Scan the entries and copy each line where the word "datasets" is present.

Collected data
.....

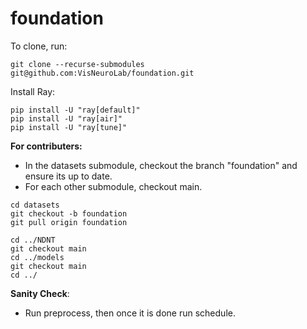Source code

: # foundation

To clone, run:
```console
git clone --recurse-submodules git@github.com:VisNeuroLab/foundation.git
```

Install Ray:
```python3
pip install -U "ray[default]"
pip install -U "ray[air]"
pip install -U "ray[tune]"
```

**For contributers:**

* In the datasets submodule, checkout the branch "foundation" and ensure its up to date.
* For each other submodule, checkout main.

```console
cd datasets
git checkout -b foundation
git pull origin foundation

cd ../NDNT
git checkout main
cd ../models
git checkout main
cd ../
```

**Sanity Check**:
* Run preprocess, then once it is done run schedule.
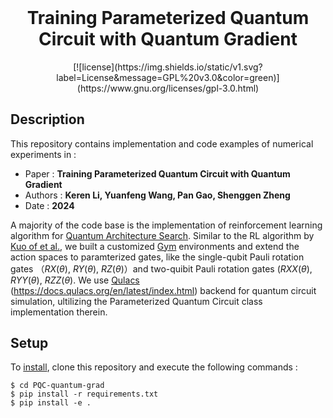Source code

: <h1 align="center" style="margin-top: 0px;"> <b>Training Parameterized Quantum Circuit with Quantum Gradient</b></h1>
<div align="center" >
[![license](https://img.shields.io/static/v1.svg?label=License&message=GPL%20v3.0&color=green)](https://www.gnu.org/licenses/gpl-3.0.html)
</div>

## **Description**
This repository contains implementation and code examples of numerical experiments in :

- Paper : **Training Parameterized Quantum Circuit with Quantum Gradient**
- Authors : **Keren Li, Yuanfeng Wang, Pan Gao, Shenggen Zheng**
- Date : **2024**

A majority of the code base is the implementation of reinforcement learning algorithm for <ins>Quantum Architecture Search</ins>. Similar to the RL algorithm by [Kuo of et al.](https://arxiv.org/abs/2406.06210), we built a customized <ins>Gym</ins> environments and extend the action spaces to paramterized gates, like the single-qubit Pauli rotation gates
（$RX(\theta)$, $RY(\theta)$, $RZ(\theta)$）and two-quibit Pauli rotation gates ($RXX(\theta)$, $RYY(\theta)$, $RZZ(\theta)$. We use <ins>Qulacs</ins> (https://docs.qulacs.org/en/latest/index.html) backend for quantum circuit simulation, ultilizing the Parameterized Quantum Circuit class implementation therein. 


## **Setup**
To <ins>install</ins>, clone this repository and execute the following commands :

```
$ cd PQC-quantum-grad
$ pip install -r requirements.txt
$ pip install -e .
```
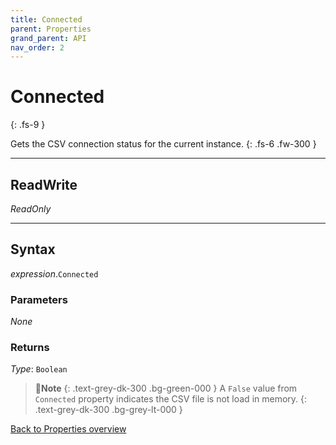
```yaml
---
title: Connected
parent: Properties
grand_parent: API
nav_order: 2
---
```


# Connected
{: .fs-9 }

Gets the CSV connection status for the current instance.
{: .fs-6 .fw-300 }

---

## ReadWrite

_ReadOnly_

---

## Syntax

*expression*.`Connected`

### Parameters

_None_

### Returns

*Type*: `Boolean`

>📝**Note**
>{: .text-grey-dk-300 .bg-green-000 }
>A `False` value from `Connected` property indicates the CSV file is not load in memory.
{: .text-grey-dk-300 .bg-grey-lt-000 }

[Back to Properties overview](https://ws-garcia.github.io/VBA-CSV-interface/api/properties/)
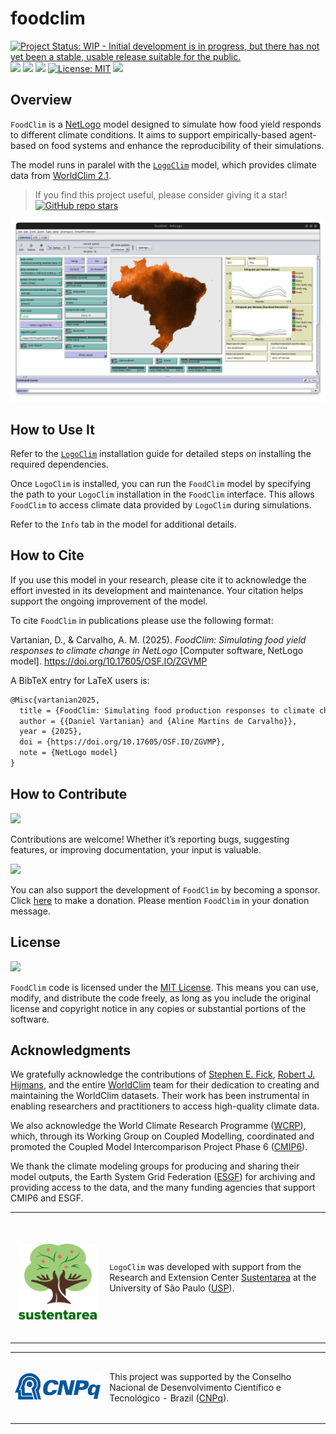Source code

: # foodclim

<!-- quarto render -->

<!-- badges: start -->
[![Project Status: WIP - Initial development is in progress, but there
has not yet been a stable, usable release suitable for the
public.](https://www.repostatus.org/badges/latest/wip.svg)](https://www.repostatus.org/#wip)
[![](https://img.shields.io/badge/CoMSES%20Network-Placeholder-1284C5.svg)](https://www.comses.net/)
[![](https://img.shields.io/badge/OSF%20DOI-10.17605/OSF.IO/ZGVMP-1284C5.svg)](https://doi.org/10.17605/OSF.IO/ZGVMP)
[![](https://img.shields.io/badge/openssf%20best%20practices-Placeholder-orange.svg)](https://bestpractices.coreinfrastructure.org/)
[![License:
MIT](https://img.shields.io/badge/license-MIT-green.svg)](https://choosealicense.com/licenses/mit/)
[![](https://img.shields.io/badge/Contributor%20Covenant-2.1-4baaaa.svg)](CODE_OF_CONDUCT.md)
<!-- badges: end -->

## Overview

`FoodClim` is a [NetLogo](https://ccl.northwestern.edu/netlogo/) model
designed to simulate how food yield responds to different climate
conditions. It aims to support empirically-based agent-based on food
systems and enhance the reproducibility of their simulations.

The model runs in paralel with the
[`LogoClim`](https://github.com/sustentarea/logoclim) model, which
provides climate data from [WorldClim 2.1](https://worldclim.org/).

> If you find this project useful, please consider giving it a star!  
> [![GitHub repo
> stars](https://img.shields.io/github/stars/sustentarea/foodclim)](https://github.com/sustentarea/foodclim/)

![FoodClim Interface](images/foodclim-interface-bra-hmwd-10m.png)

## How to Use It

Refer to the [`LogoClim`](https://github.com/sustentarea/logoclim)
installation guide for detailed steps on installing the required
dependencies.

Once `LogoClim` is installed, you can run the `FoodClim` model by
specifying the path to your `LogoClim` installation in the `FoodClim`
interface. This allows `FoodClim` to access climate data provided by
`LogoClim` during simulations.

Refer to the `Info` tab in the model for additional details.

## How to Cite

If you use this model in your research, please cite it to acknowledge
the effort invested in its development and maintenance. Your citation
helps support the ongoing improvement of the model.

To cite `FoodClim` in publications please use the following format:

Vartanian, D., & Carvalho, A. M. (2025). *FoodClim: Simulating food
yield responses to climate change in NetLogo* \[Computer software,
NetLogo model\]. <https://doi.org/10.17605/OSF.IO/ZGVMP>

A BibTeX entry for LaTeX users is:

``` latex
@Misc{vartanian2025,
  title = {FoodClim: Simulating food production responses to climate change in NetLogo},
  author = {{Daniel Vartanian} and {Aline Martins de Carvalho}},
  year = {2025},
  doi = {https://doi.org/10.17605/OSF.IO/ZGVMP},
  note = {NetLogo model}
}
```

## How to Contribute

[![](https://img.shields.io/badge/Contributor%20Covenant-2.1-4baaaa.svg)](CODE_OF_CONDUCT.md)

Contributions are welcome! Whether it’s reporting bugs, suggesting
features, or improving documentation, your input is valuable.

[![](https://img.shields.io/static/v1?label=Sponsor&message=%E2%9D%A4&logo=GitHub&color=%23fe8e86)](https://github.com/sponsors/danielvartan)

You can also support the development of `FoodClim` by becoming a
sponsor. Click [here](https://github.com/sponsors/danielvartan) to make
a donation. Please mention `FoodClim` in your donation message.

## License

[![](https://img.shields.io/badge/license-MIT-green.svg)](https://choosealicense.com/licenses/mit/)

`FoodClim` code is licensed under the [MIT
License](https://opensource.org/license/mit). This means you can use,
modify, and distribute the code freely, as long as you include the
original license and copyright notice in any copies or substantial
portions of the software.

## Acknowledgments

We gratefully acknowledge the contributions of [Stephen E.
Fick](https://orcid.org/0000-0002-3548-6966), [Robert J.
Hijmans](https://orcid.org/0000-0001-5872-2872), and the entire
[WorldClim](https://worldclim.org/) team for their dedication to
creating and maintaining the WorldClim datasets. Their work has been
instrumental in enabling researchers and practitioners to access
high-quality climate data.

We also acknowledge the World Climate Research Programme
([WCRP](https://www.wcrp-climate.org/)), which, through its Working
Group on Coupled Modelling, coordinated and promoted the Coupled Model
Intercomparison Project Phase 6
([CMIP6](https://pcmdi.llnl.gov/CMIP6/)).

We thank the climate modeling groups for producing and sharing their
model outputs, the Earth System Grid Federation
([ESGF](https://esgf.llnl.gov/)) for archiving and providing access to
the data, and the many funding agencies that support CMIP6 and ESGF.

<table>
  <tr>
    <td width="30%">
      <br/>
      <br/>
      <p align="center">
        <a href="https://www.fsp.usp.br/sustentarea/">
          <img src="images/sustentarea-logo.svg" width="125"/>
        </a>
      </p>
      <br/>
    </td>
    <td width="70%">
      <p>
        <code>LogoClim</code>
        was developed with support from the Research and 
        Extension Center 
        <a href="https://www.fsp.usp.br/sustentarea/">Sustentarea</a>
         at the University of São Paulo (<a href="https://www5.usp.br/">USP</a>).
      </p>
    </td>
  </tr>
</table>

<table>
  <tr>
    <td width="30%">
      <br/>
      <p align="center">
        <a href="https://www.gov.br/cnpq/">
          <img src="images/cnpq-logo.svg" width="150"/>
        </a>
      </p>
      <br/>
    </td>
    <td width="70%">
      <p>
        This project was supported by the Conselho Nacional de 
        Desenvolvimento Científico e Tecnológico - Brazil (<a href="https://www.gov.br/cnpq/">CNPq</a>).
      </p>
    </td>
  </tr>
</table>
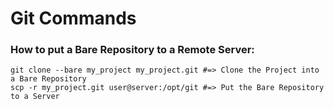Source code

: # Git Commands

### How to put a Bare Repository to a Remote Server:
```shell
git clone --bare my_project my_project.git #=> Clone the Project into a Bare Repository
scp -r my_project.git user@server:/opt/git #=> Put the Bare Repository to a Server
```
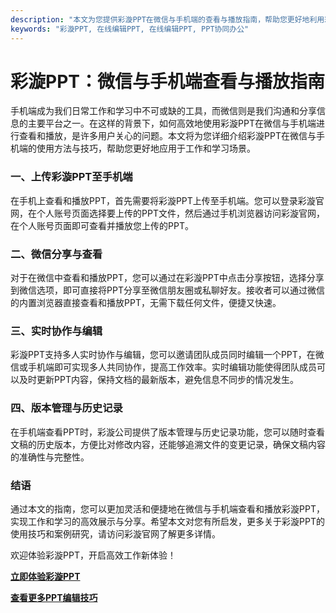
 ```yaml
---
description: "本文为您提供彩漩PPT在微信与手机端的查看与播放指南，帮助您更好地利用彩漩PPT进行工作和学习。"
keywords: "彩漩PPT, 在线编辑PPT, 在线编辑PPT, PPT协同办公"
---
```

# 彩漩PPT：微信与手机端查看与播放指南

手机端成为我们日常工作和学习中不可或缺的工具，而微信则是我们沟通和分享信息的主要平台之一。在这样的背景下，如何高效地使用彩漩PPT在微信与手机端进行查看和播放，是许多用户关心的问题。本文将为您详细介绍彩漩PPT在微信与手机端的使用方法与技巧，帮助您更好地应用于工作和学习场景。

### 一、上传彩漩PPT至手机端

在手机上查看和播放PPT，首先需要将彩漩PPT上传至手机端。您可以登录彩漩官网，在个人账号页面选择要上传的PPT文件，然后通过手机浏览器访问彩漩官网，在个人账号页面即可查看并播放您上传的PPT。

### 二、微信分享与查看

对于在微信中查看和播放PPT，您可以通过在彩漩PPT中点击分享按钮，选择分享到微信选项，即可直接将PPT分享至微信朋友圈或私聊好友。接收者可以通过微信的内置浏览器直接查看和播放PPT，无需下载任何文件，便捷又快速。

### 三、实时协作与编辑

彩漩PPT支持多人实时协作与编辑，您可以邀请团队成员同时编辑一个PPT，在微信或手机端即可实现多人共同协作，提高工作效率。实时编辑功能使得团队成员可以及时更新PPT内容，保持文档的最新版本，避免信息不同步的情况发生。

### 四、版本管理与历史记录

在手机端查看PPT时，彩漩公司提供了版本管理与历史记录功能，您可以随时查看文稿的历史版本，方便比对修改内容，还能够追溯文件的变更记录，确保文稿内容的准确性与完整性。

### 结语

通过本文的指南，您可以更加灵活和便捷地在微信与手机端查看和播放彩漩PPT，实现工作和学习的高效展示与分享。希望本文对您有所启发，更多关于彩漩PPT的使用技巧和案例研究，请访问彩漩官网了解更多详情。

欢迎体验彩漩PPT，开启高效工作新体验！

**[立即体验彩漩PPT](https://caixuan.cc/download)**

**[查看更多PPT编辑技巧](https://caixuan.cc/blog)**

.....

• **WRITTEN SOLUTION**:
* In the datasets submodule, checkout the branch "foundation" and ensure its up to date.
cd datasets
creating and maintaining the WorldClim datasets. Their work has been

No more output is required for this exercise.